比較的道内でも温暖な道南地方の紅葉はまだ少し早いかなと考えていたけど、季節の移り変わりは早く、既に山間部では紅葉は終盤となっていた。それでも場所を選べば、美しい秋の色を楽しむことが出来た。
噴火湾に流下する太平洋の名川と言われた遊楽部川は、勿論増殖事業も行われている河川なのだが、孵化場は河口より約17km上流に位置している。また、捕獲施設も能力が低いようで結果多くの鮭が河川を遡上し、自然産卵を繰り返している河川である。八雲市街地の橋からでも遡上は観察出来るけど、最上流に近い場所はかつてヤマメ釣りで通っていたという事もあり、本当に久しぶりにその場所を訪れてみた。勿論、釣りが目的ではなく遡上した鮭を観察するためである。
予想していた通り多くの鮭が遡上し、また、既に産卵を終え生涯を終えた鮭が川原に横たわっていた。こうした川ではこの時期は独特の匂いが一面に漂っている。要するに鮭の腐敗臭なのだが、そうした川が北海道にいくつあるのか甚だ疑問である。川によっては川は鮭の工場としての機能しかなく、自然産卵などごく一部の捕獲を逃れた鮭で行われているのが現実だ。そうした視線で考えると、札幌市内を流れるカムバックサーモン運動などは僕は全く賛同することは出来ない。稚魚を放せば、遡上してくるのは感動する話では全くないのだ。この豊平川は、上流に構築されている堰堤で鮭は産卵に適した場所まで遡上など出来るわけがないのだ。
桜の名所で知られる松前も秋のこの時期は訪れる観光客も少なく、静かな道南の町という雰囲気であった。ただ、やはり歴史のある町並みは同規模の他の町とは違う雰囲気を持っている。北海道で唯一の日本式の城があった松前ならではの事なのかもしれない。
松前町から海岸線を函館方面に向かうと、10分ほどで白神岬に到着する。この岬は北海道の最南端という事になっている。地図で確認すると、この石碑よりも松前よりの地点が最南端と思えるのだが、この辺りはご愛敬である。それに北海道本島だけではなく島まで含めると、松前小島が本島の最南端である。それはさておき、白神岬から対岸に見えるのは津軽半島である。津軽半島先端部の竜飛岬までは約19kmほど。この日は少し霞が強かったけれど、望遠レンズを通して対岸を眺めると竜飛岬の灯台や近くにある風力発電用の風車の羽もはっきりと見える距離である。青函トンネルがこの地に作られたのも、この距離も大きな理由であろう。

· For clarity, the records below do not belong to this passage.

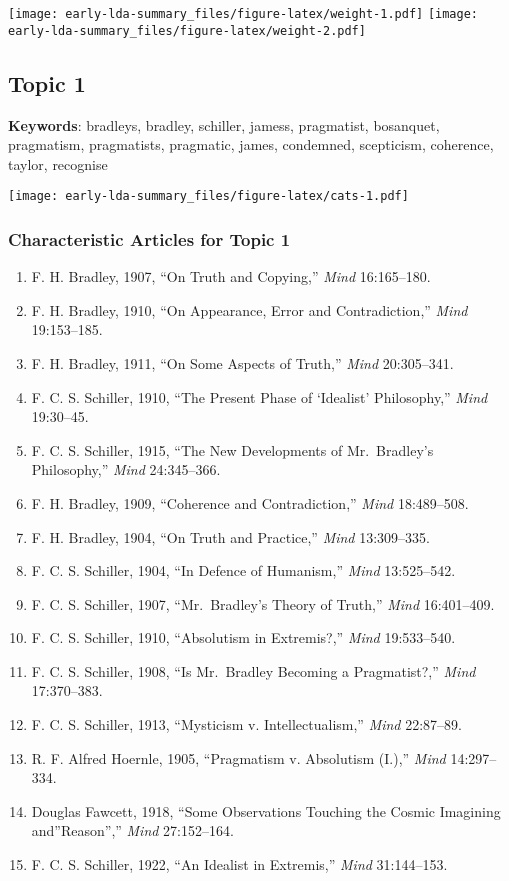 \documentclass[
]{article}
\begin{document}
\texttt{[image: early-lda-summary\_files/figure-latex/weight-1.pdf]}
\newpage 
\texttt{[image: early-lda-summary\_files/figure-latex/weight-2.pdf]}
\newpage 

\hypertarget{topic-1}{%
\subsection{Topic 1}\label{topic-1}}

\textbf{Keywords}: bradleys, bradley, schiller, jamess, pragmatist,
bosanquet, pragmatism, pragmatists, pragmatic, james, condemned,
scepticism, coherence, taylor, recognise

\texttt{[image: early-lda-summary\_files/figure-latex/cats-1.pdf]}
\newpage 

\hypertarget{characteristic-articles-for-topic-1}{%
\subsubsection{Characteristic Articles for Topic
1}\label{characteristic-articles-for-topic-1}}

\begin{enumerate}
\def\labelenumi{\arabic{enumi}.}
\item
  F. H. Bradley, 1907, ``On Truth and Copying,'' \emph{Mind}
  16:165--180.
\item
  F. H. Bradley, 1910, ``On Appearance, Error and Contradiction,''
  \emph{Mind} 19:153--185.
\item
  F. H. Bradley, 1911, ``On Some Aspects of Truth,'' \emph{Mind}
  20:305--341.
\item
  F. C. S. Schiller, 1910, ``The Present Phase of `Idealist'
  Philosophy,'' \emph{Mind} 19:30--45.
\item
  F. C. S. Schiller, 1915, ``The New Developments of Mr.~Bradley's
  Philosophy,'' \emph{Mind} 24:345--366.
\item
  F. H. Bradley, 1909, ``Coherence and Contradiction,'' \emph{Mind}
  18:489--508.
\item
  F. H. Bradley, 1904, ``On Truth and Practice,'' \emph{Mind}
  13:309--335.
\item
  F. C. S. Schiller, 1904, ``In Defence of Humanism,'' \emph{Mind}
  13:525--542.
\item
  F. C. S. Schiller, 1907, ``Mr.~Bradley's Theory of Truth,''
  \emph{Mind} 16:401--409.
\item
  F. C. S. Schiller, 1910, ``Absolutism in Extremis?,'' \emph{Mind}
  19:533--540.
\item
  F. C. S. Schiller, 1908, ``Is Mr.~Bradley Becoming a Pragmatist?,''
  \emph{Mind} 17:370--383.
\item
  F. C. S. Schiller, 1913, ``Mysticism v. Intellectualism,'' \emph{Mind}
  22:87--89.
\item
  R. F. Alfred Hoernle, 1905, ``Pragmatism v. Absolutism (I.),''
  \emph{Mind} 14:297--334.
\item
  Douglas Fawcett, 1918, ``Some Observations Touching the Cosmic
  Imagining and''Reason'','' \emph{Mind} 27:152--164.
\item
  F. C. S. Schiller, 1922, ``An Idealist in Extremis,'' \emph{Mind}
  31:144--153.
\end{enumerate}
\end{document}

今回の宿は松前町の温泉旅館矢野さんである。独特の泉質はナトリウム・硫酸温泉(中性低張温泉)という事らしいが、詳しい事は温泉マニアではないので判らない。少し緑がかったお湯で肌がすべすべになるタイプのお湯だ。夕食は食事処で目玉は近海産の海産物である。特に今回は松前で水揚げされた本鮪の刺身が出てきたけど、赤身が美味しいね。1つだけトロもあったけど、トロは刺身より薄く引いて握って貰った方が僕は好きだ。ようするに脂が乗りすぎているということだ。これについてはもちろん好みなんだけど、適度な脂というレベルが美味しいのであって、脂が乗れば乗るだけ美味しいというわけではないと思うのだ。それは肉も然りである。
鮑は養殖ではなく、近海産の天然鮑を使っているらしい。確かに刺身を食べた限りでは天然物であろう。当然ながら美味である。ただ、今回美味しいと思ったのは鮑の酒蒸しである。生きている段階で日本酒を鍋に注ぎ調理すると鮑が全く固くならないのだ。刺身は勿論美味しいけど、酒蒸しもお勧めである。
道の駅で買い求めた岩海苔の弁当だけど、これが思いの外美味しかった。磯の香りを感じながら海苔とご飯と醤油の素朴な味わいは、なかなかのものである。この上にイカゲソの天ぷらとこれまたイカの入ったコロッケが1つ。それに松前漬けと香の物はショウガの甘酢漬(ようするに寿司屋のガリ)とシンプルだけど、個人的には好ましい弁当であった。